5. A high load bearing tension resistant energy dissipating seismic isolation device as claimed in claim 1 wherein the material of the tension resistant shear connector (6) is high strength steel, aluminum alloy or memory alloy.

6. The high-bearing-capacity tension-resistant energy-consumption shock isolation device as claimed in claim 1, wherein the curvature radius of the spherical sliding block (3) is 0.1-1 m, and the ratio of the spherical curvature radius of the lower sliding groove (4) to the spherical curvature radius of the spherical sliding block (3) is 1: 1-10: 1.

7. A high load bearing tension resistant energy dissipating seismic isolation device as claimed in any one of claims 1 to 6 wherein the lower sliding groove (4) is a groove integrally formed on the surface of the lower connecting plate (5).
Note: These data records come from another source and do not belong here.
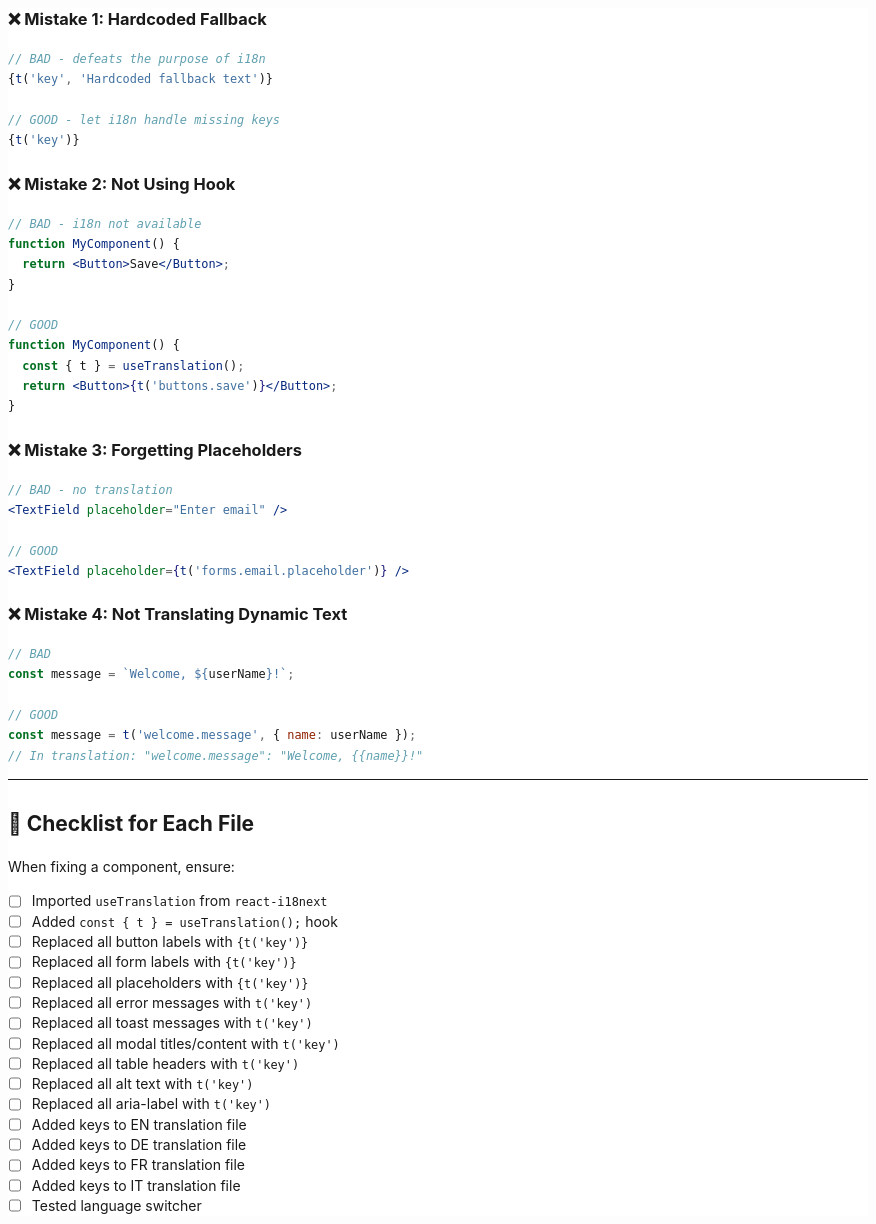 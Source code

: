 ### ❌ Mistake 1: Hardcoded Fallback
```jsx
// BAD - defeats the purpose of i18n
{t('key', 'Hardcoded fallback text')}

// GOOD - let i18n handle missing keys
{t('key')}
```

### ❌ Mistake 2: Not Using Hook
```jsx
// BAD - i18n not available
function MyComponent() {
  return <Button>Save</Button>;
}

// GOOD
function MyComponent() {
  const { t } = useTranslation();
  return <Button>{t('buttons.save')}</Button>;
}
```

### ❌ Mistake 3: Forgetting Placeholders
```jsx
// BAD - no translation
<TextField placeholder="Enter email" />

// GOOD
<TextField placeholder={t('forms.email.placeholder')} />
```

### ❌ Mistake 4: Not Translating Dynamic Text
```jsx
// BAD
const message = `Welcome, ${userName}!`;

// GOOD
const message = t('welcome.message', { name: userName });
// In translation: "welcome.message": "Welcome, {{name}}!"
```

---

## 📝 Checklist for Each File

When fixing a component, ensure:

- [ ] Imported `useTranslation` from `react-i18next`
- [ ] Added `const { t } = useTranslation();` hook
- [ ] Replaced all button labels with `{t('key')}`
- [ ] Replaced all form labels with `{t('key')}`
- [ ] Replaced all placeholders with `{t('key')}`
- [ ] Replaced all error messages with `t('key')`
- [ ] Replaced all toast messages with `t('key')`
- [ ] Replaced all modal titles/content with `t('key')`
- [ ] Replaced all table headers with `t('key')`
- [ ] Replaced all alt text with `t('key')`
- [ ] Replaced all aria-label with `t('key')`
- [ ] Added keys to EN translation file
- [ ] Added keys to DE translation file
- [ ] Added keys to FR translation file
- [ ] Added keys to IT translation file
- [ ] Tested language switcher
8. A high bearing capacity tension resistant energy dissipation seismic isolation device as claimed in any one of claims 1 to 6, wherein the spherical sliding block (3) is integrally formed with the upper connecting plate (1).

9. The high-bearing-capacity tension-resistant energy-dissipation seismic isolation device as claimed in claim 1, wherein the materials and the sizes of the upper connecting plate (1), the U-shaped support (2), the spherical sliding block (3), the lower sliding groove (4) and the lower connecting plate (5) are determined according to the following constraint conditions:

G_y≥G₀

G_y＝G_y1+G_y2

G_y1≤f_y·A_y

G_y2＝K_y2·μ_y

wherein,

G_ythe vertical bearing capacity of the high-bearing capacity tensile energy consumption shock isolation device is shown;

G₀the load of the bottom of the civil structure system;

G_y1the vertical bearing capacity of the spherical sliding block (3) and the lower sliding groove (4) is obtained;

G_y2the vertical bearing capacity of the U-shaped support (2);

f_ythe design value of the compressive strength of the spherical sliding block (3) and the lower sliding groove (4) is obtained;

A_ybetween the spherical sliding block (3) and the lower sliding groove (4)The contact area of (a);

K_y2the vertical rigidity of the U-shaped support (2);

μ_yis the vertical deformation of the U-shaped support (2).